Q & A: Electronic Health Records
Q: What are your concerns with the federal Electronic Health Records program?
A: As a taxpayer watchdog, I pursue waste, fraud and abuse wherever and whenever I get a whiff of wrongdoing or mismanagement. Congress holds the power of the purse strings. It is our constitutional responsibility to ensure taxpayer dollars are spent as intended. Too often, I have discovered a cavalier attitude about money when the U.S. Treasury is paying the bills. A decade ago, Congress adopted a major effort to modernize the nation’s health care delivery system by beefing up health information technology. The HITECH Act of 2009 included an Electronic Healthcare Records (EHR) program that provided financial incentives for Medicare providers to adopt and use electronic health care records. It was designed to improve the delivery of quality, coordinated care, drive down health care costs and improve billing and fraud detection. Congress approved financial incentives to help providers integrate electronic health care records that would improve patient safety, convenience and high-quality outcomes.

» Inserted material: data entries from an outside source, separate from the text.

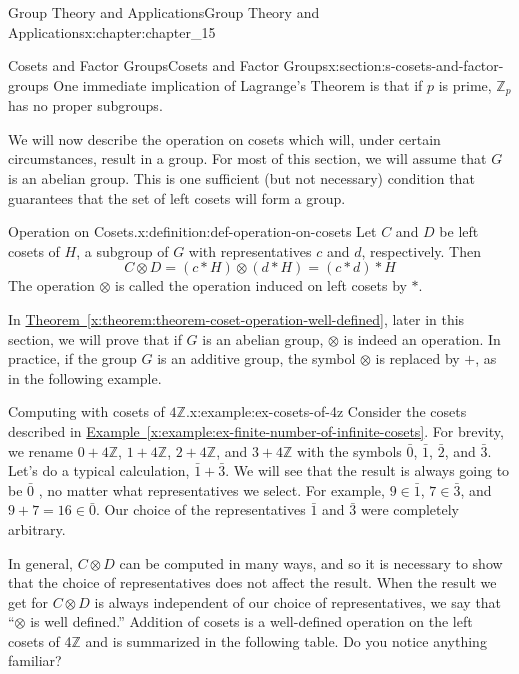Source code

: \documentclass[oneside,10pt,]{book}
\newcommand{\xreffont}{\relax}
\numberwithin{equation}{section}
\begin{document}
\begin{chapterptx}{Group Theory and Applications}{}{Group Theory and Applications}{}{}{x:chapter:chapter_15}
\begin{sectionptx}{Cosets and Factor Groups}{}{Cosets and Factor Groups}{}{}{x:section:s-cosets-and-factor-groups}
One immediate implication of Lagrange's Theorem is that if \(p\) is prime, \(\mathbb{Z}_p\)  has no proper subgroups.%
\par
We will now describe the operation on cosets which will, under certain circumstances, result in a group. For most of this section, we will assume that \(G\) is an abelian group. This is one sufficient (but not necessary) condition that guarantees that the set of left cosets will form a group.%
\begin{definition}{Operation on Cosets.}{x:definition:def-operation-on-cosets}%
%
Let \(C\) and \(D\) be left cosets of \(H\), a subgroup of \(G\) with representatives \(c\) and \(d\), respectively. Then%
\begin{equation*}
C\otimes D = (c*H) \otimes (d*H) = (c*d)*H 
\end{equation*}
The operation \(\otimes\) is called the operation induced on left cosets by \(*\).%
\end{definition}
In \hyperref[x:theorem:theorem-coset-operation-well-defined]{Theorem~{\xreffont\ref{x:theorem:theorem-coset-operation-well-defined}}}, later in this section, we will prove that if \(G\) is an abelian group, \(\otimes\) is indeed an operation. In practice, if the group \(G\) is an additive group, the symbol \(\otimes\) is replaced by \(+\), as in the following example.%
\begin{example}{Computing with cosets of \(4\mathbb{Z}\).}{x:example:ex-cosets-of-4z}%
Consider the cosets described in \hyperref[x:example:ex-finite-number-of-infinite-cosets]{Example~{\xreffont\ref{x:example:ex-finite-number-of-infinite-cosets}}}.  For brevity, we rename \(0+4\mathbb{Z}\), \(1+4\mathbb{Z}\), \(2+4\mathbb{Z}\), and \(3+4\mathbb{Z}\) with the symbols \(\bar{0}\), \(\bar{1}\), \(\bar{2}\), and \(\bar{3}\).   Let's do a typical calculation, \(\bar{1}+\bar{3}\).  We will see that the result is always going to be \(\bar{0}\) , no matter what representatives we select.  For example, \(9 \in  \bar{1}\), \(7\in  \bar{3}\), and \(9+7=16 \in  \bar{0}\). Our choice of the representatives \(\bar{1}\) and \(\bar{3}\) were completely arbitrary.%
\end{example}
In general,  \(C \otimes  D\)  can be computed in many ways, and so it is necessary to show that the choice of representatives does not affect the result. When the result we get for \(C \otimes  D\) is always independent of our choice of representatives, we say that ``\(\otimes\) is well defined.''  Addition of cosets is a well-defined operation on the left cosets of 4\(\mathbb{Z}\) and is summarized in the following table. Do you notice anything familiar?%

\end{sectionptx}
\end{chapterptx}
\end{document}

Electronic health care records essentially replace the paper trail of patient charts and allow health care providers to create real-time, patient-centered records. An EHR follows the patient, allowing providers to instantly check a patient’s medical history, medications, immunization dates, radiology images and lab results. With tens of billions of federal tax dollars in the pipeline, I have exercised rigorous oversight to ensure the federal EHR incentives program squares with congressional intent: to improve public health, secure patient privacy, improve patient access to health information and make gains in quality, safety and efficiency through effective use of taxpayer dollars. No matter where tax dollars flow, I’ve learned the federal treasury gets milked like a cash cow. That’s why I stay vigilant. My oversight work has revealed the EHR incentives program has been bilked by an estimated $729.4 million, according to the Office of Inspector General at the Department of Health and Human Services (HHS). The federal agency that oversees Medicare and Medicaid says it has recovered about $2.5 million in improper EHR payments. From my point of view, every penny pinched, is a penny saved. But recovering only three-tenths of one percent of nearly $1 billion tax dollars? That’s what I call a spit in the ocean. CMS needs a sea change to right the fiscal ship.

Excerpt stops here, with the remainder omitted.